- **Work task**
Set the records down again, exactly, without their images.

- **Input data**
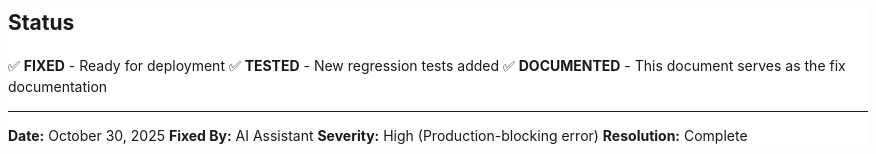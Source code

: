 ## Status

✅ **FIXED** - Ready for deployment
✅ **TESTED** - New regression tests added
✅ **DOCUMENTED** - This document serves as the fix documentation

---

**Date:** October 30, 2025
**Fixed By:** AI Assistant
**Severity:** High (Production-blocking error)
**Resolution:** Complete

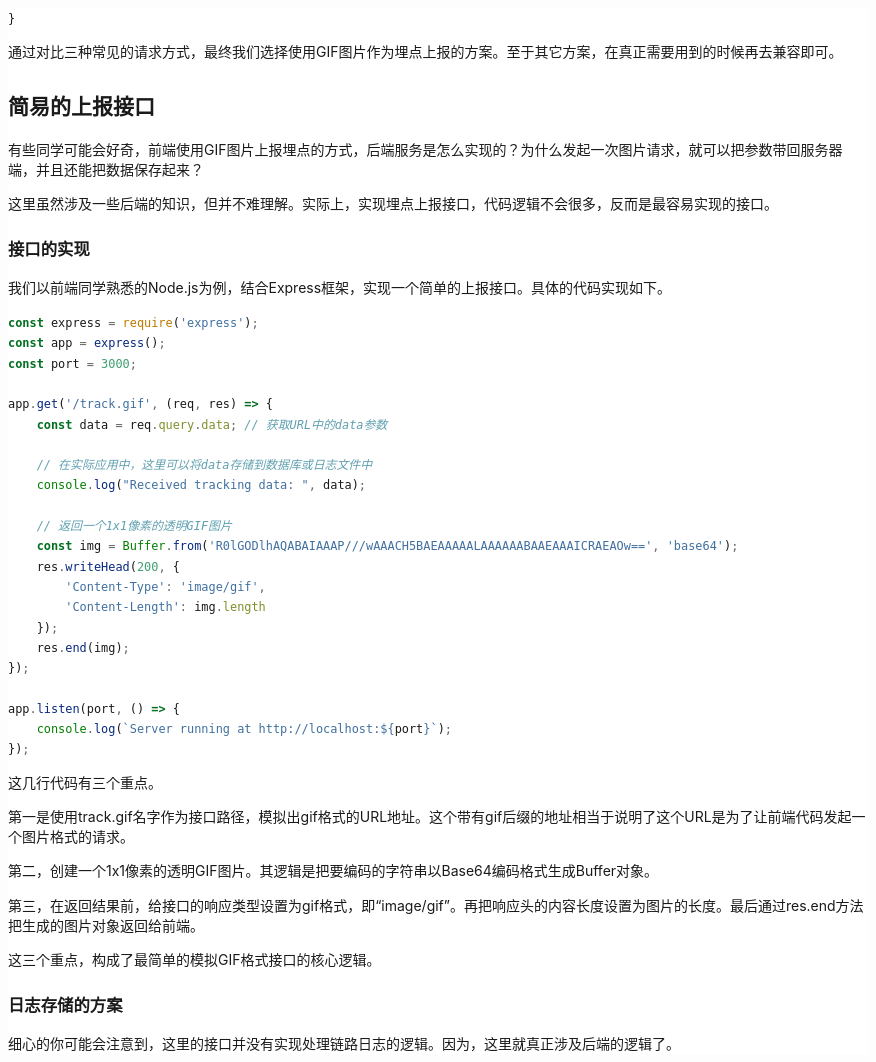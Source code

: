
 ```typescript
}
```

通过对比三种常见的请求方式，最终我们选择使用GIF图片作为埋点上报的方案。至于其它方案，在真正需要用到的时候再去兼容即可。

## 简易的上报接口

有些同学可能会好奇，前端使用GIF图片上报埋点的方式，后端服务是怎么实现的？为什么发起一次图片请求，就可以把参数带回服务器端，并且还能把数据保存起来？

这里虽然涉及一些后端的知识，但并不难理解。实际上，实现埋点上报接口，代码逻辑不会很多，反而是最容易实现的接口。

### 接口的实现

我们以前端同学熟悉的Node.js为例，结合Express框架，实现一个简单的上报接口。具体的代码实现如下。

```typescript
const express = require('express');
const app = express();
const port = 3000;

app.get('/track.gif', (req, res) => {
    const data = req.query.data; // 获取URL中的data参数

    // 在实际应用中，这里可以将data存储到数据库或日志文件中
    console.log("Received tracking data: ", data);

    // 返回一个1x1像素的透明GIF图片
    const img = Buffer.from('R0lGODlhAQABAIAAAP///wAAACH5BAEAAAAALAAAAAABAAEAAAICRAEAOw==', 'base64');
    res.writeHead(200, {
        'Content-Type': 'image/gif',
        'Content-Length': img.length
    });
    res.end(img);
});

app.listen(port, () => {
    console.log(`Server running at http://localhost:${port}`);
});
```

这几行代码有三个重点。

第一是使用track.gif名字作为接口路径，模拟出gif格式的URL地址。这个带有gif后缀的地址相当于说明了这个URL是为了让前端代码发起一个图片格式的请求。

第二，创建一个1x1像素的透明GIF图片。其逻辑是把要编码的字符串以Base64编码格式生成Buffer对象。

第三，在返回结果前，给接口的响应类型设置为gif格式，即“image/gif”。再把响应头的内容长度设置为图片的长度。最后通过res.end方法把生成的图片对象返回给前端。

这三个重点，构成了最简单的模拟GIF格式接口的核心逻辑。

### 日志存储的方案

细心的你可能会注意到，这里的接口并没有实现处理链路日志的逻辑。因为，这里就真正涉及后端的逻辑了。
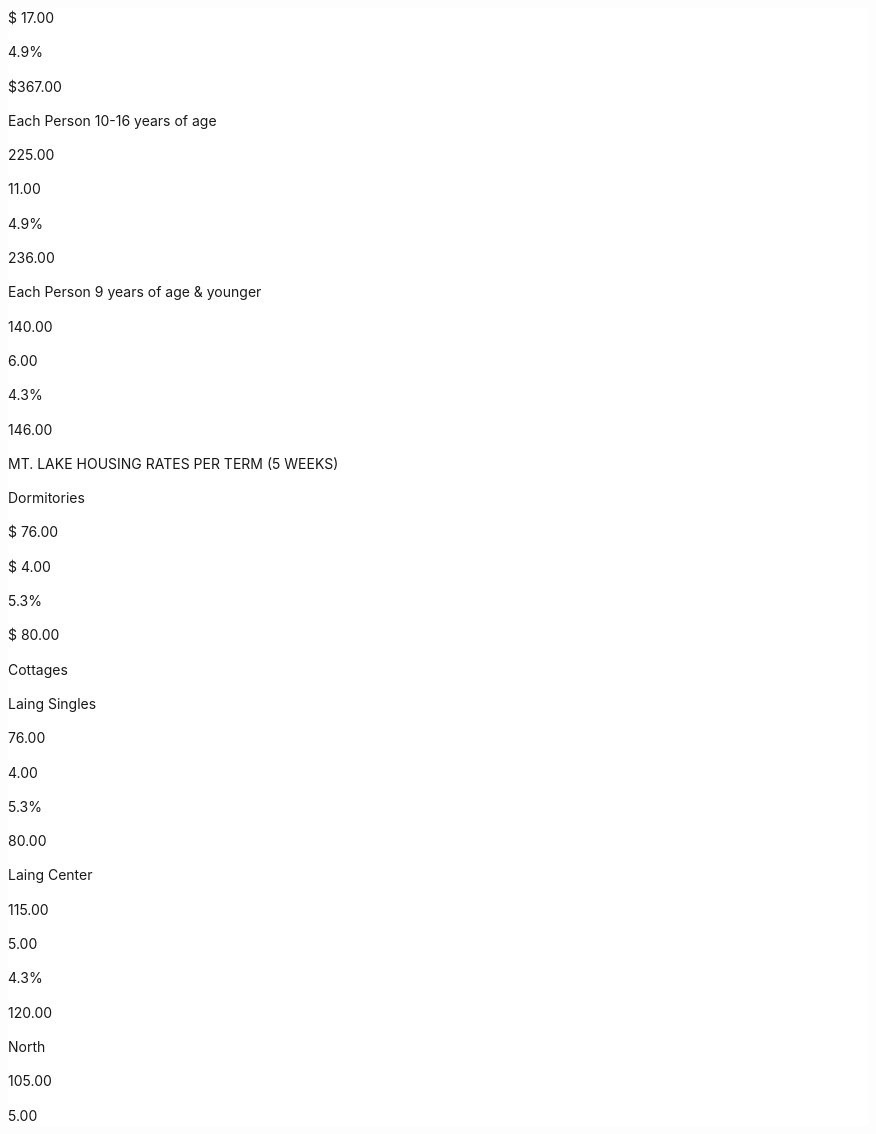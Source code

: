 $ 17.00

4.9%

$367.00

Each Person 10-16 years of age

225.00

11.00

4.9%

236.00

Each Person 9 years of age & younger

140.00

6.00

4.3%

146.00

MT. LAKE HOUSING RATES PER TERM (5 WEEKS)

Dormitories

$ 76.00

$ 4.00

5.3%

$ 80.00

Cottages

Laing Singles

76.00

4.00

5.3%

80.00

Laing Center

115.00

5.00

4.3%

120.00

North

105.00

5.00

- **Task response**
Source code

: ## Status

✅ **FIXED** - Ready for deployment
✅ **TESTED** - New regression tests added
✅ **DOCUMENTED** - This document serves as the fix documentation

---

**Date:** October 30, 2025
**Fixed By:** AI Assistant
**Severity:** High (Production-blocking error)
**Resolution:** Complete

Source code

:
 ```typescript
}
```

通过对比三种常见的请求方式，最终我们选择使用GIF图片作为埋点上报的方案。至于其它方案，在真正需要用到的时候再去兼容即可。

## 简易的上报接口

有些同学可能会好奇，前端使用GIF图片上报埋点的方式，后端服务是怎么实现的？为什么发起一次图片请求，就可以把参数带回服务器端，并且还能把数据保存起来？

这里虽然涉及一些后端的知识，但并不难理解。实际上，实现埋点上报接口，代码逻辑不会很多，反而是最容易实现的接口。

### 接口的实现

我们以前端同学熟悉的Node.js为例，结合Express框架，实现一个简单的上报接口。具体的代码实现如下。

```typescript
const express = require('express');
const app = express();
const port = 3000;

app.get('/track.gif', (req, res) => {
    const data = req.query.data; // 获取URL中的data参数

    // 在实际应用中，这里可以将data存储到数据库或日志文件中
    console.log("Received tracking data: ", data);

    // 返回一个1x1像素的透明GIF图片
    const img = Buffer.from('R0lGODlhAQABAIAAAP///wAAACH5BAEAAAAALAAAAAABAAEAAAICRAEAOw==', 'base64');
    res.writeHead(200, {
        'Content-Type': 'image/gif',
        'Content-Length': img.length
    });
    res.end(img);
});

app.listen(port, () => {
    console.log(`Server running at http://localhost:${port}`);
});
```

这几行代码有三个重点。

第一是使用track.gif名字作为接口路径，模拟出gif格式的URL地址。这个带有gif后缀的地址相当于说明了这个URL是为了让前端代码发起一个图片格式的请求。

第二，创建一个1x1像素的透明GIF图片。其逻辑是把要编码的字符串以Base64编码格式生成Buffer对象。

第三，在返回结果前，给接口的响应类型设置为gif格式，即“image/gif”。再把响应头的内容长度设置为图片的长度。最后通过res.end方法把生成的图片对象返回给前端。

这三个重点，构成了最简单的模拟GIF格式接口的核心逻辑。

### 日志存储的方案

细心的你可能会注意到，这里的接口并没有实现处理链路日志的逻辑。因为，这里就真正涉及后端的逻辑了。
Source code

: $ 17.00

4.9%

$367.00

Each Person 10-16 years of age

225.00

11.00

4.9%

236.00

Each Person 9 years of age & younger

140.00

6.00

4.3%

146.00

MT. LAKE HOUSING RATES PER TERM (5 WEEKS)

Dormitories

$ 76.00

$ 4.00

5.3%

$ 80.00

Cottages

Laing Singles

76.00

4.00

5.3%

80.00

Laing Center

115.00

5.00

4.3%

120.00

North

105.00

5.00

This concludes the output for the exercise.